Task item
Once you find the line with "When a chat" in the data that follows, repeat it and every line after it exactly, through the line with "in the dashboard.".

Segment Start: Records for processing

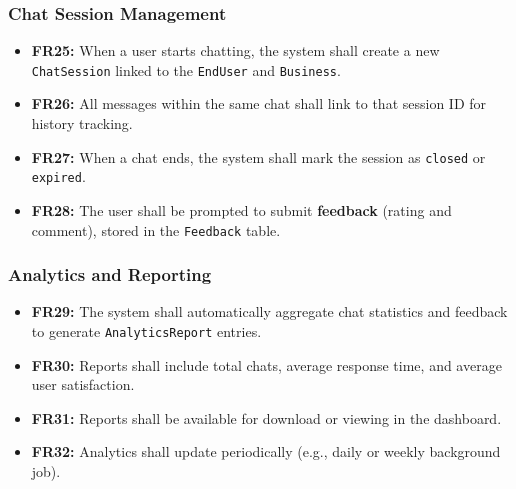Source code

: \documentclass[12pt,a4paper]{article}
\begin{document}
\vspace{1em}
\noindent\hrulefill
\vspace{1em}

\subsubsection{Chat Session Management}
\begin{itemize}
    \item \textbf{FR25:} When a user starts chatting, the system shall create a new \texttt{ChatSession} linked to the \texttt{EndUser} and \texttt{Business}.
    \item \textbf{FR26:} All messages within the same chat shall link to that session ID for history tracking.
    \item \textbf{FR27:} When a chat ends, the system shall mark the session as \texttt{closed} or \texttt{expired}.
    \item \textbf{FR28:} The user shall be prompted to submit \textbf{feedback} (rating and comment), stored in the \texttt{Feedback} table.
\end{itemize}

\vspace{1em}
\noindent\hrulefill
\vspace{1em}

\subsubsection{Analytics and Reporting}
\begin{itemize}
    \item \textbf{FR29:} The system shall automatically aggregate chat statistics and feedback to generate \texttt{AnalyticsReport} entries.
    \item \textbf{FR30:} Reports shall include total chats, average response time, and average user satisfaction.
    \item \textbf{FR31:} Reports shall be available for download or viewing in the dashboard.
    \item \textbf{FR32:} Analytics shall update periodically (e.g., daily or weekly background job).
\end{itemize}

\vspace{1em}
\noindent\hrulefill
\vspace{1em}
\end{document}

Segment End: Records for processing
Segment Start: Records for processing

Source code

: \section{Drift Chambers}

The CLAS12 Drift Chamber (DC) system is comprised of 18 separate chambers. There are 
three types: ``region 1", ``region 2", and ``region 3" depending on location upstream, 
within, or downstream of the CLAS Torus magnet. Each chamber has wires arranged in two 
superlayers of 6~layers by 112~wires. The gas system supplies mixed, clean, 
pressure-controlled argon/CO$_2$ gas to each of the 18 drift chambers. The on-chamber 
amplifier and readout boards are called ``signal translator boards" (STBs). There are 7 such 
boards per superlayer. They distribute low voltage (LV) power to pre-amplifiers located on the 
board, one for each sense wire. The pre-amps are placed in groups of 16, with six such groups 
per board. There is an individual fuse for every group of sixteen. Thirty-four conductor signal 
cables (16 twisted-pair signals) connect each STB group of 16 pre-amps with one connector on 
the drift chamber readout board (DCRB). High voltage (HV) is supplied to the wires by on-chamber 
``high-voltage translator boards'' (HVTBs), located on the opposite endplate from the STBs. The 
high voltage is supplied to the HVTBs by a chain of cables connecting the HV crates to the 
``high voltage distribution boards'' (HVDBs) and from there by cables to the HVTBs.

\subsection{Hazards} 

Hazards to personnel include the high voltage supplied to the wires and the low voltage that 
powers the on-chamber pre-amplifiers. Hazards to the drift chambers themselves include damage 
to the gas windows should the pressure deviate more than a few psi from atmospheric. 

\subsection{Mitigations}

Segment End: Records for processing

Task solution
    \item \textbf{FR27:} When a chat ends, the system shall mark the session as \texttt{closed} or \texttt{expired}.
    \item \textbf{FR28:} The user shall be prompted to submit \textbf{feedback} (rating and comment), stored in the \texttt{Feedback} table.
\end{itemize}

\vspace{1em}
\noindent\hrulefill
\vspace{1em}

\subsubsection{Analytics and Reporting}
\begin{itemize}
    \item \textbf{FR29:} The system shall automatically aggregate chat statistics and feedback to generate \texttt{AnalyticsReport} entries.
    \item \textbf{FR30:} Reports shall include total chats, average response time, and average user satisfaction.
    \item \textbf{FR31:} Reports shall be available for download or viewing in the dashboard.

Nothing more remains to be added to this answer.